_Data for this task_.

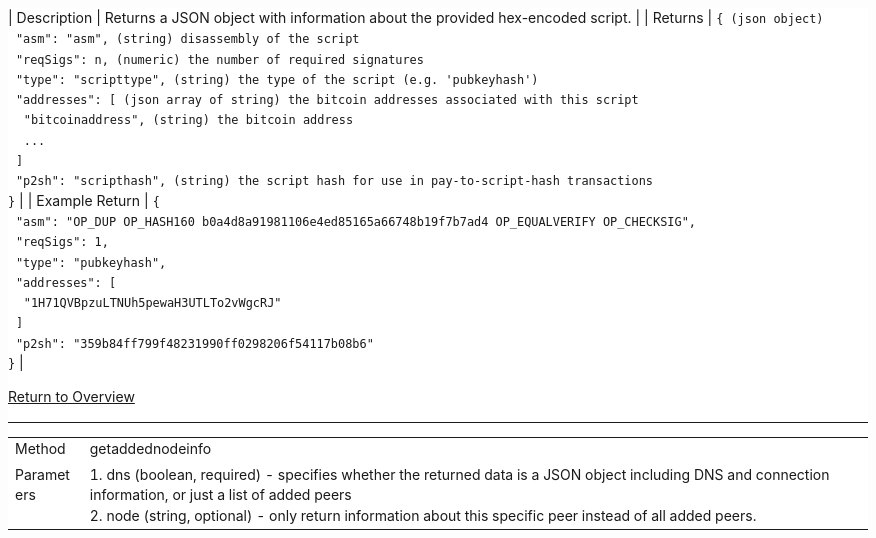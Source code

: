 | Description    | Returns a JSON object with information about the provided hex-encoded script.                                                                                                                                                                                                                                                                                                                                                                                                                                                                                                                                                          |
| Returns        | `{ (json object)`<br />&nbsp;&nbsp;`"asm": "asm", (string) disassembly of the script`<br />&nbsp;&nbsp;`"reqSigs": n, (numeric) the number of required signatures`<br />&nbsp;&nbsp;`"type": "scripttype", (string) the type of the script (e.g. 'pubkeyhash')`<br />&nbsp;&nbsp;`"addresses": [ (json array of string) the bitcoin addresses associated with this script`<br />&nbsp;&nbsp;&nbsp;&nbsp;`"bitcoinaddress", (string) the bitcoin address`<br />&nbsp;&nbsp;&nbsp;&nbsp;`...`<br />&nbsp;&nbsp;`]`<br />&nbsp;&nbsp;`"p2sh": "scripthash", (string) the script hash for use in pay-to-script-hash transactions`<br />`}` |
| Example Return | `{`<br />&nbsp;&nbsp;`"asm": "OP_DUP OP_HASH160 b0a4d8a91981106e4ed85165a66748b19f7b7ad4 OP_EQUALVERIFY OP_CHECKSIG",`<br />&nbsp;&nbsp;`"reqSigs": 1,`<br />&nbsp;&nbsp;`"type": "pubkeyhash",`<br />&nbsp;&nbsp;`"addresses": [`<br />&nbsp;&nbsp;&nbsp;&nbsp;`"1H71QVBpzuLTNUh5pewaH3UTLTo2vWgcRJ"`<br />&nbsp;&nbsp;`]`<br />&nbsp;&nbsp;`"p2sh": "359b84ff799f48231990ff0298206f54117b08b6"`<br />`}`                                                                                                                                                                                                                             |

[Return to Overview](#MethodOverview)<br />

---

<a name="getaddednodeinfo"/>

|                            |                                                                                                                                                                                                                                                                                                                                                                                                                                                                                                                                                                                                                                                                                                                                                                                                                                                                                   |
| -------------------------- | --------------------------------------------------------------------------------------------------------------------------------------------------------------------------------------------------------------------------------------------------------------------------------------------------------------------------------------------------------------------------------------------------------------------------------------------------------------------------------------------------------------------------------------------------------------------------------------------------------------------------------------------------------------------------------------------------------------------------------------------------------------------------------------------------------------------------------------------------------------------------------- |
| Method                     | getaddednodeinfo                                                                                                                                                                                                                                                                                                                                                                                                                                                                                                                                                                                                                                                                                                                                                                                                                                                                  |
| Parameters                 | 1. dns (boolean, required) - specifies whether the returned data is a JSON object including DNS and connection information, or just a list of added peers<br />2. node (string, optional) - only return information about this specific peer instead of all added peers.                                                                                                                                                                                                                                                                                                                                                                                                                                                                                                                                                                                                          |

_Exercise requirements_.
The answer consists of the lines above that include the word "getaddednodeinfo", each copied exactly.

_Response_.
<a name="getaddednodeinfo"/>
| Method                     | getaddednodeinfo                                                                                                                                                                                                                                                                                                                                                                                                                                                                                                                                                                                                                                                                                                                                                                                                                                                                  |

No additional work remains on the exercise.